RecursiveTextSplitter 1.0.2
dotnet add package RecursiveTextSplitter --version 1.0.2
NuGet\Install-Package RecursiveTextSplitter -Version 1.0.2
<PackageReference Include="RecursiveTextSplitter" Version="1.0.2" />
<PackageVersion Include="RecursiveTextSplitter" Version="1.0.2" />
<PackageReference Include="RecursiveTextSplitter" />
paket add RecursiveTextSplitter --version 1.0.2
#r "nuget: RecursiveTextSplitter, 1.0.2"
#:package RecursiveTextSplitter@1.0.2
#addin nuget:?package=RecursiveTextSplitter&version=1.0.2
#tool nuget:?package=RecursiveTextSplitter&version=1.0.2
RecursiveTextSplitter User Guide
Overview
The RecursiveTextSplitter is a C# library that provides intelligent text splitting functionality with semantic awareness. Unlike simple character-based splitting, this library attempts to preserve meaningful boundaries by using a hierarchical approach to text segmentation, from paragraph breaks down to character-level splitting as a last resort.
Key Features
- Semantic Awareness: Maintains natural text boundaries (paragraphs, sentences, words)

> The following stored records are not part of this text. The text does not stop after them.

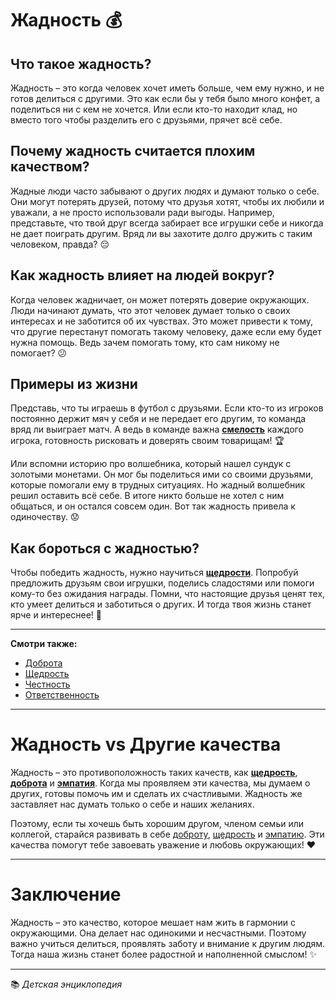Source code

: # Жадность 💰

## Что такое жадность?

Жадность – это когда человек хочет иметь больше, чем ему нужно, и не готов делиться с другими. Это как если бы у тебя было много конфет, а поделиться ни с кем не хочется. Или если кто-то находит клад, но вместо того чтобы разделить его с друзьями, прячет всё себе.

## Почему жадность считается плохим качеством?

Жадные люди часто забывают о других людях и думают только о себе. Они могут потерять друзей, потому что друзья хотят, чтобы их любили и уважали, а не просто использовали ради выгоды. Например, представьте, что твой друг всегда забирает все игрушки себе и никогда не дает поиграть другим. Вряд ли вы захотите долго дружить с таким человеком, правда? 😔

## Как жадность влияет на людей вокруг?

Когда человек жадничает, он может потерять доверие окружающих. Люди начинают думать, что этот человек думает только о своих интересах и не заботится об их чувствах. Это может привести к тому, что другие перестанут помогать такому человеку, даже если ему будет нужна помощь. Ведь зачем помогать тому, кто сам никому не помогает? 😕

## Примеры из жизни

Представь, что ты играешь в футбол с друзьями. Если кто-то из игроков постоянно держит мяч у себя и не передает его другим, то команда вряд ли выиграет матч. А ведь в команде важна **[смелость](Смелость.md)** каждого игрока, готовность рисковать и доверять своим товарищам! 🏆

Или вспомни историю про волшебника, который нашел сундук с золотыми монетами. Он мог бы поделиться ими со своими друзьями, которые помогали ему в трудных ситуациях. Но жадный волшебник решил оставить всё себе. В итоге никто больше не хотел с ним общаться, и он остался совсем один. Вот так жадность привела к одиночеству. 😟

## Как бороться с жадностью?

Чтобы победить жадность, нужно научиться **[щедрости](Щедрость.md)**. Попробуй предложить друзьям свои игрушки, поделись сладостями или помоги кому-то без ожидания награды. Помни, что настоящие друзья ценят тех, кто умеет делиться и заботиться о других. И тогда твоя жизнь станет ярче и интереснее! 🌈

---

**Смотри также:**  
- [Доброта](Доброта.md)
- [Щедрость](Щедрость.md)
- [Честность](Честность.md) 
- [Ответственность](Ответственность.md)

---

# Жадность vs Другие качества

Жадность – это противоположность таких качеств, как **[щедрость](Щедрость.md)**, **[доброта](Доброта.md)** и **[эмпатия](Эмпатия.md)**. Когда мы проявляем эти качества, мы думаем о других, готовы помочь им и сделать их счастливыми. Жадность же заставляет нас думать только о себе и наших желаниях. 

Поэтому, если ты хочешь быть хорошим другом, членом семьи или коллегой, старайся развивать в себе [доброту](Доброта.md), [щедрость](Щедрость.md) и [эмпатию](Эмпатия.md). Эти качества помогут тебе завоевать уважение и любовь окружающих! ❤️

---

# Заключение

Жадность – это качество, которое мешает нам жить в гармонии с окружающими. Она делает нас одинокими и несчастными. Поэтому важно учиться делиться, проявлять заботу и внимание к другим людям. Тогда наша жизнь станет более радостной и наполненной смыслом! ✨

---

📚 *Детская энциклопедия*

- Configurable Overlap: Supports overlapping chunks for better context preservation
- Flexible Separators: Allows custom separator hierarchies or uses intelligent defaults
- Detailed Metadata: Provides comprehensive information about each chunk including position data and line/column tracking
- Word-Safe Overlap: Ensures overlap occurs at natural word boundaries
- Position Tracking: Tracks both character positions and line/column coordinates in the original text
Installation
Via NuGet Package Manager
Install the RecursiveTextSplitter package from NuGet:
dotnet add package RecursiveTextSplitter
Or via Package Manager Console in Visual Studio:
Install-Package RecursiveTextSplitter
Or search for "RecursiveTextSplitter" in the Visual Studio NuGet Package Manager UI.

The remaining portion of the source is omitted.